* [What is required] Please return only the lines from the one holding "We are given" through the one holding "clearly in \np.", exactly as they appear in the records below, both ends included.

══════

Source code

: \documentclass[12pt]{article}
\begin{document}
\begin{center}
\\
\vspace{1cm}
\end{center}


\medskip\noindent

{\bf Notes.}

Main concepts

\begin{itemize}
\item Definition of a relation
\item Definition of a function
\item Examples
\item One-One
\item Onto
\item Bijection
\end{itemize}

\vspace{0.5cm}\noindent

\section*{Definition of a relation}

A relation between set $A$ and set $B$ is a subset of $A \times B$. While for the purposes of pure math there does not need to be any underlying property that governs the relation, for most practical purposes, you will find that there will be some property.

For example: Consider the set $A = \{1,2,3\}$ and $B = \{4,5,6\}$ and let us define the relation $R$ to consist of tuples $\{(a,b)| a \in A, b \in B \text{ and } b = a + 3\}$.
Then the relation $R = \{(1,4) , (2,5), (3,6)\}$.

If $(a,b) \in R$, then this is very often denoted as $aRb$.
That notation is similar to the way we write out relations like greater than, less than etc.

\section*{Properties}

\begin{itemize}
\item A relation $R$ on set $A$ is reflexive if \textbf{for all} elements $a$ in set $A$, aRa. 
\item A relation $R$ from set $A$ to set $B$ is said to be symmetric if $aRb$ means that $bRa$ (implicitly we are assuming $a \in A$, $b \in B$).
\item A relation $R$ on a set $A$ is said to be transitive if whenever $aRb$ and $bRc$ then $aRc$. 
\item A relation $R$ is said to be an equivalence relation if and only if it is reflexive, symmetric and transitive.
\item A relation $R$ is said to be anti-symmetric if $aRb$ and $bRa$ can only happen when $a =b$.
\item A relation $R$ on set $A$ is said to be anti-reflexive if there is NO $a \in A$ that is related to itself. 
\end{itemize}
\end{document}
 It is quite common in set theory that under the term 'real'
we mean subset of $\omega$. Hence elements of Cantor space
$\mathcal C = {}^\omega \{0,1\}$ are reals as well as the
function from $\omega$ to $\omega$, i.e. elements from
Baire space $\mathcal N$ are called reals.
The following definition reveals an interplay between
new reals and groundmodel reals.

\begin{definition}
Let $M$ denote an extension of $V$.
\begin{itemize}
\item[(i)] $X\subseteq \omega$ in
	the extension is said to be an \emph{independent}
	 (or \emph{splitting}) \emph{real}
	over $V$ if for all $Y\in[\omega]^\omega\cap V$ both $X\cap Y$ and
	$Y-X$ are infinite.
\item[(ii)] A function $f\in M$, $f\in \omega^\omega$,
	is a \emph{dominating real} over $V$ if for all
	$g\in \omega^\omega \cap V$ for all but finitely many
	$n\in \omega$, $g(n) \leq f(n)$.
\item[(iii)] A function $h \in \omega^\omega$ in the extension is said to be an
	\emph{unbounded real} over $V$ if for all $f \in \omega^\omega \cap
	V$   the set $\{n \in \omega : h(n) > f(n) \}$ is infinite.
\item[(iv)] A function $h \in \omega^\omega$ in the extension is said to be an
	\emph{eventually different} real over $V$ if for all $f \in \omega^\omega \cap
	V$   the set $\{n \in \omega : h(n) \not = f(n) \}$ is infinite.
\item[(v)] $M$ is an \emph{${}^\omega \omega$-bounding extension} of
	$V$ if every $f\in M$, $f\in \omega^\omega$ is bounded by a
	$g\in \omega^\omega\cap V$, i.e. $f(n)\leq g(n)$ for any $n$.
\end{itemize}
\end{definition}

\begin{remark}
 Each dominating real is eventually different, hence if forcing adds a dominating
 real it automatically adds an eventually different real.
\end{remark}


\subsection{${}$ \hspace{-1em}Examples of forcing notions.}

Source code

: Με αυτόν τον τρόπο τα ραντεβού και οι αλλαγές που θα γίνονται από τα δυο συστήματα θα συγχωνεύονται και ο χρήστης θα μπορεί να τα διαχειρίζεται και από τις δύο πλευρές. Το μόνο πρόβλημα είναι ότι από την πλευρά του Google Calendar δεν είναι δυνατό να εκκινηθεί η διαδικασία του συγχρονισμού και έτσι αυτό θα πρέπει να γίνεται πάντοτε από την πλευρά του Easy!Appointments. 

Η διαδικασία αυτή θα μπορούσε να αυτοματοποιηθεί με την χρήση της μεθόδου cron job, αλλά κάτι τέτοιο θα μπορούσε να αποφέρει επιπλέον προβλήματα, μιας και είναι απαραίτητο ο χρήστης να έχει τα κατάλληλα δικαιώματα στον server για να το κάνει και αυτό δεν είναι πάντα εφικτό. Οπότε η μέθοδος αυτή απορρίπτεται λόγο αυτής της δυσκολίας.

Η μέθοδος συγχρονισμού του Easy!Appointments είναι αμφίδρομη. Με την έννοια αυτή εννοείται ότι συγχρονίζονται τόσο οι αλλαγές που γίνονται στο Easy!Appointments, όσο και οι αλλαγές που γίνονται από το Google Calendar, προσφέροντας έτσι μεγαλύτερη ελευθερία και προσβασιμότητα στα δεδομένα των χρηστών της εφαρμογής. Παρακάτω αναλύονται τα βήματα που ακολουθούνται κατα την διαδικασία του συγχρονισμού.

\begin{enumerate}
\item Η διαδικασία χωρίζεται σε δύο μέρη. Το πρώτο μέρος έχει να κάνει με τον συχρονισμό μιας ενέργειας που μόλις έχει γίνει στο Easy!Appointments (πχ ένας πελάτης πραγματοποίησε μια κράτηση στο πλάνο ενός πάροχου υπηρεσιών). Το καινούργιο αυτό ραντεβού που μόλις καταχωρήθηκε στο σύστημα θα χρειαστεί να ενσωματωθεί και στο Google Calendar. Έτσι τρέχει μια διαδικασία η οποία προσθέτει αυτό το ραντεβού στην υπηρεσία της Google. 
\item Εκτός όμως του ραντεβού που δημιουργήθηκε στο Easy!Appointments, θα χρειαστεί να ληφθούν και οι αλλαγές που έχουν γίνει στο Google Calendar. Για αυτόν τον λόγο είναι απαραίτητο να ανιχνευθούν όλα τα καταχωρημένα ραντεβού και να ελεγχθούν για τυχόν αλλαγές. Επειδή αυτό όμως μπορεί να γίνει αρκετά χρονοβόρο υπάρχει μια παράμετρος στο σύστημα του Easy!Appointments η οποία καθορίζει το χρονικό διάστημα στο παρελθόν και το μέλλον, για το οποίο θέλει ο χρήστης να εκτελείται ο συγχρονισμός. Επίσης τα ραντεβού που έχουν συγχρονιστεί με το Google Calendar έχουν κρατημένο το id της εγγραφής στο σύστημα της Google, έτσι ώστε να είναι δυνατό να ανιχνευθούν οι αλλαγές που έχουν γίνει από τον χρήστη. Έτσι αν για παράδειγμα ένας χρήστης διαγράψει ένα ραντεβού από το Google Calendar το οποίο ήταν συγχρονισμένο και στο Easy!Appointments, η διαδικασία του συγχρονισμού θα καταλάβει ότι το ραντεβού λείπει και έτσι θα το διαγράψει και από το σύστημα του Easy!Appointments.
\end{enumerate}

══════

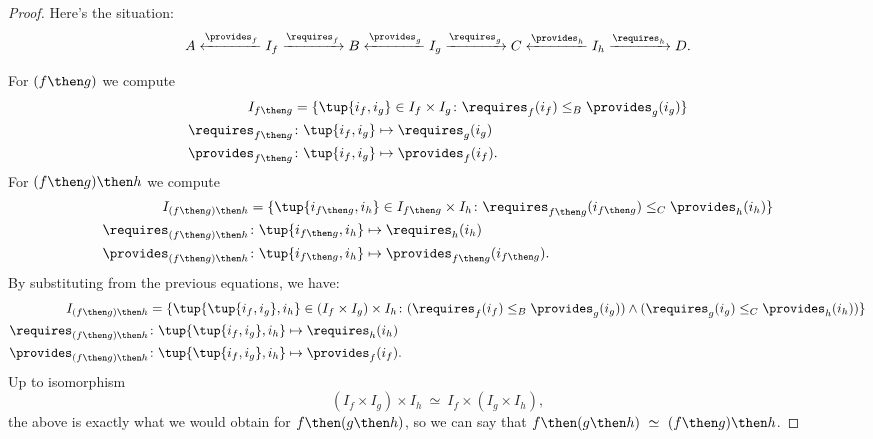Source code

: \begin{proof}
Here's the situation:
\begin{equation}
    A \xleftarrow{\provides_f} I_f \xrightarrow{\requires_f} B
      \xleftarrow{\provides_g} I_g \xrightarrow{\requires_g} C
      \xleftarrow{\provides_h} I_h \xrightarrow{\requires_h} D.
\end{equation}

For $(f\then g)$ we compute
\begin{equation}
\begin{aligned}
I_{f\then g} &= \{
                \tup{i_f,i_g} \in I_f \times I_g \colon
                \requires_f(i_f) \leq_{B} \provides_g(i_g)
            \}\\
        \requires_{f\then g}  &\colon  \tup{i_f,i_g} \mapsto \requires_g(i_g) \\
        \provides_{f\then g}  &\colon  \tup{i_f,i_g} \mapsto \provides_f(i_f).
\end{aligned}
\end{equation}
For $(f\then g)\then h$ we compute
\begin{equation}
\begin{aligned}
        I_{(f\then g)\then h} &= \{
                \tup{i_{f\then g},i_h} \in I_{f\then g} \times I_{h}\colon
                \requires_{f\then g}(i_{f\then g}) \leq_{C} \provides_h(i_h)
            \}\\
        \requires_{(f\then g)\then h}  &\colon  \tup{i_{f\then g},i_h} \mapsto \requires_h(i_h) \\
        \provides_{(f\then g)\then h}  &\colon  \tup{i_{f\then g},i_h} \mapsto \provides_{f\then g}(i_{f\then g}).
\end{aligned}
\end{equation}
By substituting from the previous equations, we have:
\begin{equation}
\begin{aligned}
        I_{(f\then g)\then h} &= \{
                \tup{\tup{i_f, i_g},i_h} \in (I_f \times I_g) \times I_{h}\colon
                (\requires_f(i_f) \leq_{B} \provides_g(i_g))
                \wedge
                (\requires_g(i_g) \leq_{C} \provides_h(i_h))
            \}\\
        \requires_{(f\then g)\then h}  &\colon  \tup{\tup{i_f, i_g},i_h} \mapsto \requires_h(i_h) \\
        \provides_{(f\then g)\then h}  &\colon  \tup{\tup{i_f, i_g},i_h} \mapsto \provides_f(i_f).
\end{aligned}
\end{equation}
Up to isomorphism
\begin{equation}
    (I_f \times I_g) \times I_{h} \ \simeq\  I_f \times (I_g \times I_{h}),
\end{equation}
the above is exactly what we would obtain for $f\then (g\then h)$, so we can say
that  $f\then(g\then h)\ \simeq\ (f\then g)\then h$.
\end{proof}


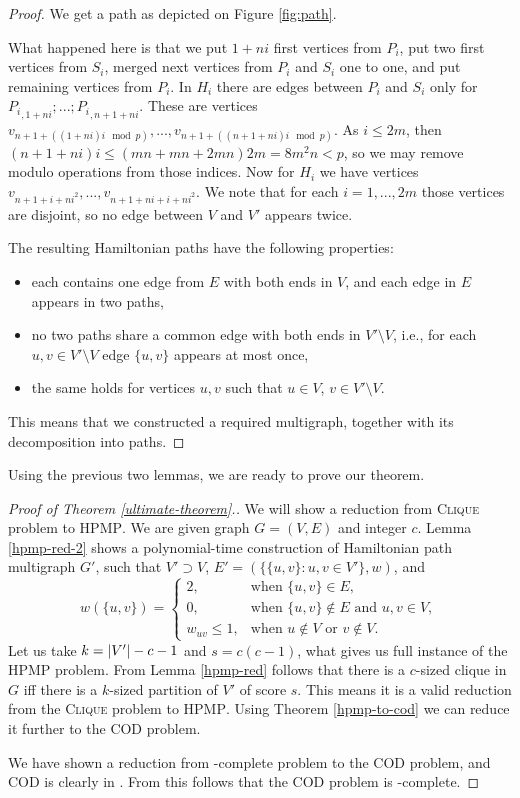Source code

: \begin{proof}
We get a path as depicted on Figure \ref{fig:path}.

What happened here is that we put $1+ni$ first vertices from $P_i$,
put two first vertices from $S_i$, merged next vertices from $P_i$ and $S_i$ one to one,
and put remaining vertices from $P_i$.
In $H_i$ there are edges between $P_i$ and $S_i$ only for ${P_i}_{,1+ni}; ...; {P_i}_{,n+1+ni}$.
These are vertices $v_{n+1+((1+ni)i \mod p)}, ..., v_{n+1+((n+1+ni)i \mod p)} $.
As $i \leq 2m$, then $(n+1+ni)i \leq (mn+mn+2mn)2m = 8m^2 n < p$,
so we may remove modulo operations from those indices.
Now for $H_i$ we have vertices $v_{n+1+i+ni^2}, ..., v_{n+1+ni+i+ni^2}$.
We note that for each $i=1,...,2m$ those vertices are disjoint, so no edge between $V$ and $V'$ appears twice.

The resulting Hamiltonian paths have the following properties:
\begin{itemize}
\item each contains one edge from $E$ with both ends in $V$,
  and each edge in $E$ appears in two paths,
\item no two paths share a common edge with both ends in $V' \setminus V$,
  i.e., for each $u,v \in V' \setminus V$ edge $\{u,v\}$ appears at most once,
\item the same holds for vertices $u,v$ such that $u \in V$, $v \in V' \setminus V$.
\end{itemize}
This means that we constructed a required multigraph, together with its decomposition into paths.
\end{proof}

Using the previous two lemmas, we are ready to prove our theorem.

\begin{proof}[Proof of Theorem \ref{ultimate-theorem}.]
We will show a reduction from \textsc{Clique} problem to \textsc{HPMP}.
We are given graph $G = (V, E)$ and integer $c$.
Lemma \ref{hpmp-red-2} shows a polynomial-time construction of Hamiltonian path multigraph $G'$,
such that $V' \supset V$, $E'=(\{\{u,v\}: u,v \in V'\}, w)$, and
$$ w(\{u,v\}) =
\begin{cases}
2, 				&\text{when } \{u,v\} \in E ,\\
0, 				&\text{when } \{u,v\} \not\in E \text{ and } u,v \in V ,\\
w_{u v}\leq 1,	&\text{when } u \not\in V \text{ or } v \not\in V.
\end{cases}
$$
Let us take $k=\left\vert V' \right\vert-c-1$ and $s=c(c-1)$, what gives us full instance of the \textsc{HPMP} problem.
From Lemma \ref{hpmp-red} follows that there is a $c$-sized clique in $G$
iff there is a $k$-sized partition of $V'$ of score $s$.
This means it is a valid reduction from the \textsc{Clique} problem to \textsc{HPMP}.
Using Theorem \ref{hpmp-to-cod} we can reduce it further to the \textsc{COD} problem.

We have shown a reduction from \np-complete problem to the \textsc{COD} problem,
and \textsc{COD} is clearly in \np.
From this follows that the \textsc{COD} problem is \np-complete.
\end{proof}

══════

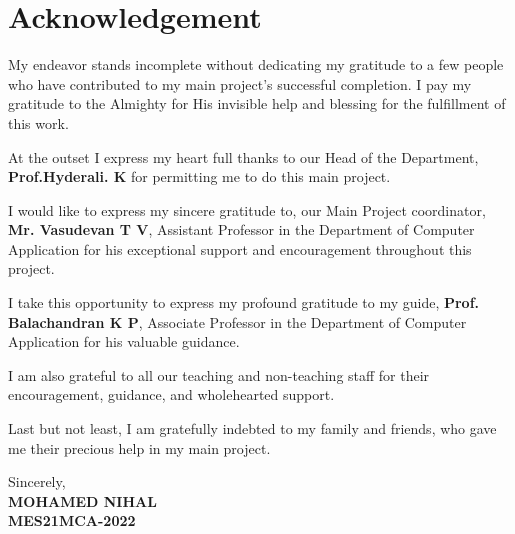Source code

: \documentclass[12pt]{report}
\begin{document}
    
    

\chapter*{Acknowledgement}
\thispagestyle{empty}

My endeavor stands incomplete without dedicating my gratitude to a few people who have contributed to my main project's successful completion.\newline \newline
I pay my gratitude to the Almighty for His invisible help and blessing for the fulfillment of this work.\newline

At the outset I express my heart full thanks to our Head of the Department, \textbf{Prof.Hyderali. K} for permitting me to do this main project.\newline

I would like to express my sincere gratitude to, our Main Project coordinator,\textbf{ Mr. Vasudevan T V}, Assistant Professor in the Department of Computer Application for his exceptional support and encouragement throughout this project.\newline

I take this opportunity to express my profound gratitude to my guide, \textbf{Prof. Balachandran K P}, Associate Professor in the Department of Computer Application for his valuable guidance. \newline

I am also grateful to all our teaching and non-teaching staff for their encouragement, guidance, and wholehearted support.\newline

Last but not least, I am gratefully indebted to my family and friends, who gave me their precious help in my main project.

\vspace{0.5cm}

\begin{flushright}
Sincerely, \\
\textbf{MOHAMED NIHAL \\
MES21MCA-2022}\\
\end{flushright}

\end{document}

══════

* [Output below]
We are given graph $G = (V, E)$ and integer $c$.
Lemma \ref{hpmp-red-2} shows a polynomial-time construction of Hamiltonian path multigraph $G'$,
such that $V' \supset V$, $E'=(\{\{u,v\}: u,v \in V'\}, w)$, and
$$ w(\{u,v\}) =
\begin{cases}
2, 				&\text{when } \{u,v\} \in E ,\\
0, 				&\text{when } \{u,v\} \not\in E \text{ and } u,v \in V ,\\
w_{u v}\leq 1,	&\text{when } u \not\in V \text{ or } v \not\in V.
\end{cases}
$$
Let us take $k=\left\vert V' \right\vert-c-1$ and $s=c(c-1)$, what gives us full instance of the \textsc{HPMP} problem.
From Lemma \ref{hpmp-red} follows that there is a $c$-sized clique in $G$
iff there is a $k$-sized partition of $V'$ of score $s$.
This means it is a valid reduction from the \textsc{Clique} problem to \textsc{HPMP}.
Using Theorem \ref{hpmp-to-cod} we can reduce it further to the \textsc{COD} problem.

We have shown a reduction from \np-complete problem to the \textsc{COD} problem,
and \textsc{COD} is clearly in \np.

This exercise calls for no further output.